A data model and a cataloguing, storage and retrieval system for ancient document archives

By Pasquale Savino, Anna Tonazzini, Franca Debole


Digitalization of ancient manuscripts is becoming a common practice in many archives and libraries, mainly for preservation purposes. This opens many new opportunities for the diffusion of these precious cultural assets, since several scholars and researchers, as well as the general public, may access and use them for research purposes, for study, and for general information. This is made possible if the documents, their descriptions, and the result of all processing activities performed on them are acquired at a good quality and can be easily accessed by using simple and powerful retrieval mechanisms.

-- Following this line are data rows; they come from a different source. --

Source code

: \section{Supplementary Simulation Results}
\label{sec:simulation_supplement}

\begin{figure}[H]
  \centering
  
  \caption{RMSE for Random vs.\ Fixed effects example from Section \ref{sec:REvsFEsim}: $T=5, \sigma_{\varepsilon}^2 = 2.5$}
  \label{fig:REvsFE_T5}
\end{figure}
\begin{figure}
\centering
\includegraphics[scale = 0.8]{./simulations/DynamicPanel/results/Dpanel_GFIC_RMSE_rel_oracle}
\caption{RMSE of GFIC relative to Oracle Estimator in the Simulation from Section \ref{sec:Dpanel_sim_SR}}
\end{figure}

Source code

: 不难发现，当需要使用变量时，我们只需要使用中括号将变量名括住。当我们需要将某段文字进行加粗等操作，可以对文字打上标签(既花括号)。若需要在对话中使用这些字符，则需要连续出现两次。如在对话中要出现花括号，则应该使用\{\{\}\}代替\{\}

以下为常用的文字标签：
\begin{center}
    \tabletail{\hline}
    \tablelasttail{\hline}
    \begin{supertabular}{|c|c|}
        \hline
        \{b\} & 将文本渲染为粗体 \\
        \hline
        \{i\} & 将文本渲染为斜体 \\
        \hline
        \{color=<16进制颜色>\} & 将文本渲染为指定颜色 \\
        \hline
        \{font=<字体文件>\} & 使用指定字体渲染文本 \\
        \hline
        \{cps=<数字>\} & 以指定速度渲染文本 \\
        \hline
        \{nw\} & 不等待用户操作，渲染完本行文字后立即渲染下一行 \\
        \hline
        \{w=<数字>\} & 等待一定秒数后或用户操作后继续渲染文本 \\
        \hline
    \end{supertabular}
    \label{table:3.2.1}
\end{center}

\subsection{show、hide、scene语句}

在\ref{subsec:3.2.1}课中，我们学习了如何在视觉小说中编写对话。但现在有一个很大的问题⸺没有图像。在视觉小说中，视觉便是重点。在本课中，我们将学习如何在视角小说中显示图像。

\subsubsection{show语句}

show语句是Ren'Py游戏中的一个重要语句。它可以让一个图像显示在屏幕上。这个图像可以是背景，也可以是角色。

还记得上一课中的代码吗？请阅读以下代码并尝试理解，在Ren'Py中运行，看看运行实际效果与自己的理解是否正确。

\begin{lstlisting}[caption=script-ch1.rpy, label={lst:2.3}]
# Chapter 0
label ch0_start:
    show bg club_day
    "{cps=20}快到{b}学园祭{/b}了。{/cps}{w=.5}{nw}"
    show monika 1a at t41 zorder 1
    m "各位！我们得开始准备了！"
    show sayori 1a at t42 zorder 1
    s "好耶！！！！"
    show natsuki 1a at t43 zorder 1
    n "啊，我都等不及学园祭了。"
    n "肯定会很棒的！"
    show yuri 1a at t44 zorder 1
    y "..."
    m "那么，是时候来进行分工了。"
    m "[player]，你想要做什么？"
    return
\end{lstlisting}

Acquired manuscripts suffer of degradations that may require different types of elaborations on the digital images, to improve their visual quality and legibility, or to discover hidden text that is not visible. Natural Language Processing requires the creation of transcriptions of the text contained in the manuscript, as well as encoding of the document structure and creation of user annotations.

This paper presents a document management system and a metadata schema that make possible the storage and content-based retrieval of original documents, elaborations performed to improve their readability, textual transcriptions, and linguistic annotations. The archive will offer the possibility of describing, storing and accessing all the available manuscript versions, document transcriptions and annotations, and to search and retrieve documents based on all this information.

Full Text:



K. Knox and R. Easton, “Recovery of lost writings on historical manuscripts with ultraviolet illumination,” in Proc. of Fifth International Symposium on Multispectral Color Science (Part of PICS 2003 Conference), Rochester, NY, 2003, pp. 301-306.

E. Salerno, A. Tonazzini, and L. Bedini, “Digital image analysis to enhance underwritten text in the Archimedes palimpsest,” Int. J. on Document Analysis and Recognition, vol. 9, pp. 79-87.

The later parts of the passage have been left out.